The Perfect Host
Entertaining is not about making an impression, says this internationally known event and party planner. Instead, it's about being welcoming and calm and making your guests feel comfortable. Colin Cowie, renowned for devising spectacular parties, has orchestrated some of the biggest and most elaborate bashes in the world, including events for Oprah, Jennifer Lopez, Tom Cruise, Lisa Kudrow, Kelsey Grammer, and Michael Jordan. His weddings are legendary; his charity galas are magnificent. And on the evenings when he is not working, Colin entertains at home. He is the author of five style and entertaining books, most recently Colin Cowie Chic: The Guide to Life as It Should Be.
"I have people over nearly every night," he says, "and it's never about impressing them. It's about having a relaxed evening with interesting people. I don't entertain in restaurants because, let's face it, at the end of the day, who wants to make choices? It's far more pleasant to entertain at home."
Colin loves the casual world we now inhabit and says his at-home parties are apt to take place around a big table in his New York City loft kitchen. That doesn't mean he has forsaken the finer things in life. On the contrary. "We get to do it all now," he happily explains. "Your presentation can still be chic and stylish and elegant, even in the relaxed environment of your own kitchen."

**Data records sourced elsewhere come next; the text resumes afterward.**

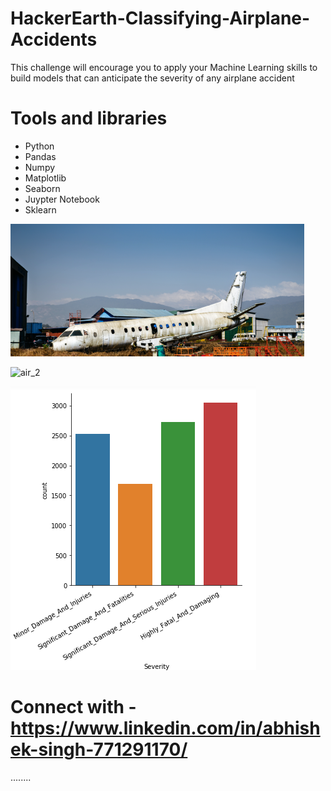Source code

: # HackerEarth-Classifying-Airplane-Accidents
 This challenge will encourage you to apply your Machine Learning skills to build models that can anticipate the severity of any airplane accident
 
 # Tools and libraries
 + Python
 + Pandas 
 + Numpy
 + Matplotlib
 + Seaborn 
 + Juypter Notebook
 + Sklearn
 
 ![air_1](images/air_1.png)
 
  
 ![air_2](images/air_2)

 
 ![air_3](images/air_3.png)
 
 
 
 
 
 # Connect with -  https://www.linkedin.com/in/abhishek-singh-771291170/


........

He reassures the home cook not to be intimidated by the icons of entertaining. "You don't have to perform," he advises. "You don't have to be perfect."
He recommends that when you entertain, you dim the lights, take out the candles, put on music, and greet your guests with a smile. He almost always offers his company a special cocktail and limits the cocktail hour to 45 minutes or an hour, tops. Dinner, he says, should last about one and a half hours. This way, the party moves and no one feels hungry or restless.

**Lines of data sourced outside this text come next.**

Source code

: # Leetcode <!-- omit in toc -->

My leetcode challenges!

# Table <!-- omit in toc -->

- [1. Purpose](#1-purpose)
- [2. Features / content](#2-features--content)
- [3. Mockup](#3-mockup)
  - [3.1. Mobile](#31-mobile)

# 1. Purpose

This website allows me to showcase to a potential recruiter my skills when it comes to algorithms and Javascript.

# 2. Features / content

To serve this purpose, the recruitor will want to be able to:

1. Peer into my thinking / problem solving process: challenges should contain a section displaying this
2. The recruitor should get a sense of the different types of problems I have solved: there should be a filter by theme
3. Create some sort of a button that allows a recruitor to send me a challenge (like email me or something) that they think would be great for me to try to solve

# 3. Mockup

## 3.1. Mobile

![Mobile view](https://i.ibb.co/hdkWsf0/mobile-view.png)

When it comes to the menu, Colin serves uncomplicated meals. He relies on organic and regionally grown produce whenever possible and has found gluten-free pasta and low-carb bread in local markets that say "comfort food" without the guilt. continued
"Cooking for your friends is not about cooking from scratch," he says. "It's not about chopping and dicing. It's about being resourceful. Select a good bakery, buy olives and cheeses from the market. Don't try to make it all yourself."
Inviting friends into your home is an intimate gesture, and when you do so, use your most cherished possessions and share their beauty with your guests. Colin says he learned this the hard way when he lost some of his most valuable—and valued—glassware in 1994 during the Northridge earthquake in Los Angeles before he had the opportunity to enjoy it.
Finally, he encourages everyone to jump in and invite their friends over, whether it's a very small supper or a more formal dinner party. "Do your best," he says. "It is more than good enough!"